Está se vendo que você nunca se apaixonou, não é, meu caro? Dizem que paixão é uma coisa avassaladora, uma fábrica de loucuras. O Frejat ilustrou bem isso naquela música, como era mesmo a letra? Deixa pra lá. Isto não deve ser do seu interesse, não é mesmo?
Apesar de estar apaixonado julgo que, o que fiz por Lívia, não foi uma loucura de amor, pensei inclusive estar agido da maneira correta e olha o que me aconteceu? Aonde vim parar? Caso houvesse cometido um desatino amoroso, certamente a história teria sido outra e hoje estaríamos juntos e felizes curtindo o nosso amor.
Confesso que a primeira vez que eu a vi, Lívia não me despertou a mínima atenção. Mal a notei, diluída naquele vai e vem de gente transitando dentro do restaurante de comida a quilo da sua família.

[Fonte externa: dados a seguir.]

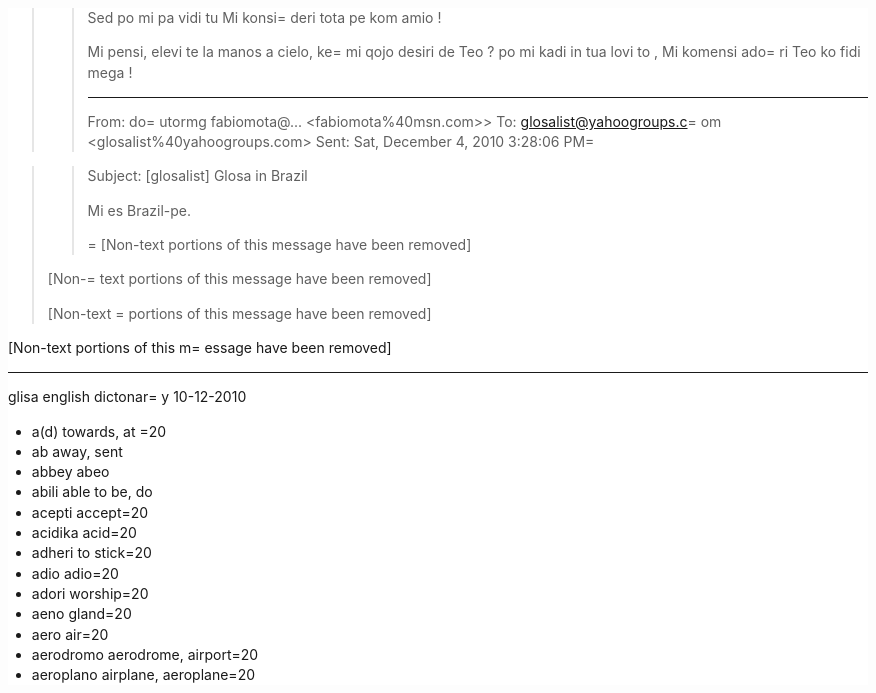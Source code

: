 > > Sed po mi pa vidi tu
> > Mi konsi=
deri tota pe kom amio !
> >
> > Mi pensi, elevi te la manos a cielo,
> > ke=
 mi qojo desiri de Teo ?
> > po mi kadi in tua lovi to ,
> > Mi komensi ado=
ri Teo ko fidi mega !
> >
> > ________________________________
> > From: do=
utormg fabiomota@... <fabiomota%40msn.com>>
> > To: glosalist@yahoogroups.c=
om <glosalist%40yahoogroups.com>
> > Sent: Sat, December 4, 2010 3:28:06 PM=

> > Subject: [glosalist] Glosa in Brazil
> >
> > Mi es Brazil-pe.
> >
> > =
[Non-text portions of this message have been removed]
> >
> >
> >
>
> [Non-=
text portions of this message have been removed]
>
>
>
>
>
>
>
> [Non-text =
portions of this message have been removed]
>

[Non-text portions of this m=
essage have been removed]


 


      
  ----------

glisa english dictonar=
y 10-12-2010


* a(d)         towards, at             =20
* ab           away, sent
* abbey        abeo
* abili        able to be, do
* acepti        accept=20
* acidika        acid=20
* adheri         to stick=20
* adio        adio=20
* adori        worship=20
* aeno        gland=20
* aero         air=20
* aerodromo    aerodrome, airport=20
* aeroplano    airplane, aeroplane=20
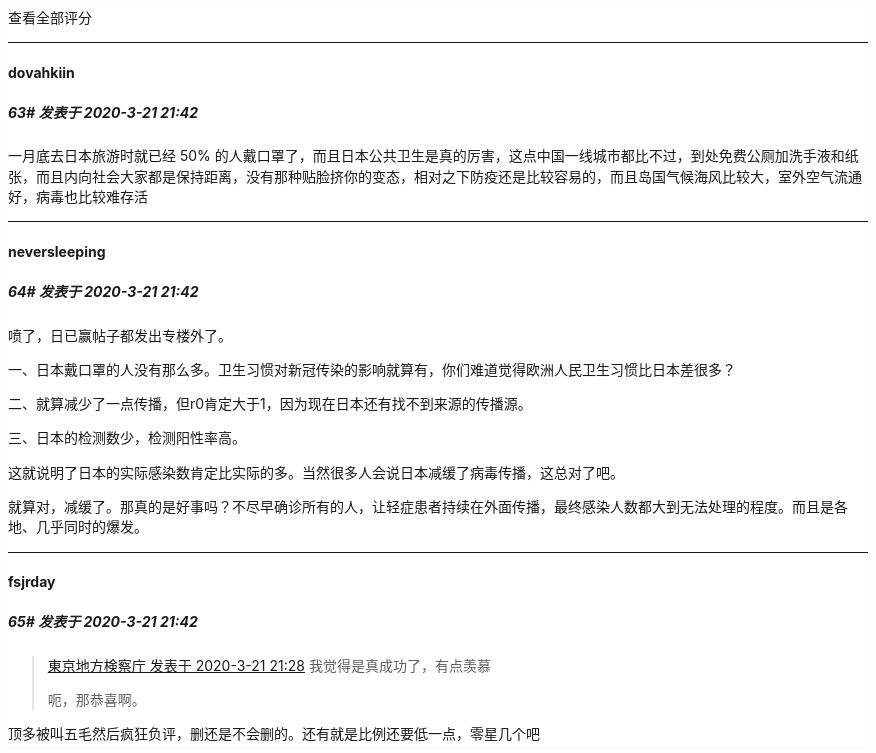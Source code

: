 查看全部评分






-----

####  dovahkiin  
##### 63#       发表于 2020-3-21 21:42




一月底去日本旅游时就已经 50% 的人戴口罩了，而且日本公共卫生是真的厉害，这点中国一线城市都比不过，到处免费公厕加洗手液和纸张，而且内向社会大家都是保持距离，没有那种贴脸挤你的变态，相对之下防疫还是比较容易的，而且岛国气候海风比较大，室外空气流通好，病毒也比较难存活







-----

####  neversleeping  
##### 64#       发表于 2020-3-21 21:42




喷了，日已赢帖子都发出专楼外了。


一、日本戴口罩的人没有那么多。卫生习惯对新冠传染的影响就算有，你们难道觉得欧洲人民卫生习惯比日本差很多？

二、就算减少了一点传播，但r0肯定大于1，因为现在日本还有找不到来源的传播源。

三、日本的检测数少，检测阳性率高。


这就说明了日本的实际感染数肯定比实际的多。当然很多人会说日本减缓了病毒传播，这总对了吧。

就算对，减缓了。那真的是好事吗？不尽早确诊所有的人，让轻症患者持续在外面传播，最终感染人数都大到无法处理的程度。而且是各地、几乎同时的爆发。







-----

####  fsjrday  
##### 65#       发表于 2020-3-21 21:42



<blockquote><a href="httphttps://bbs.saraba1st.com/2b/forum.php?mod=redirect&amp;goto=findpost&amp;pid=46826363&amp;ptid=1920125" target="_blank">東京地方検察庁 发表于 2020-3-21 21:28</a>
我觉得是真成功了，有点羡慕


呃，那恭喜啊。</blockquote>
顶多被叫五毛然后疯狂负评，删还是不会删的。还有就是比例还要低一点，零星几个吧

Na verdade, eu estava faminto e os predicados do sexo feminino me interessavam menos do que um suculento prato de comida, baratinha, como mostrava o cartaz do lado de fora do estabelecimento.
Ela era a encarregada de servir as bebidas do restaurante. Ficava de um lado para o outro zanzando com uma bandeja apinhada de garrafas e copos, sempre comandada aos berros por aquela senhora de maus modos que tudo fiscalizava por detrás da balança onde os pratos eram pesados. “Lívia, não esqueça o refrigerante do moço lá no fundo! Vamos logo, menina, deixa de preguiça! Você é uma estabanada mesmo, não serve pra nada!” Elogios daquela mulher, eu creio que minha amada nunca tenha ouvido.
Compunha o resto da família um sujeito mal encarado que ficava no caixa, invariavelmente trajando a camisa do Botafogo. Pouco falava, muito grunhia para os clientes ao devolver o troco.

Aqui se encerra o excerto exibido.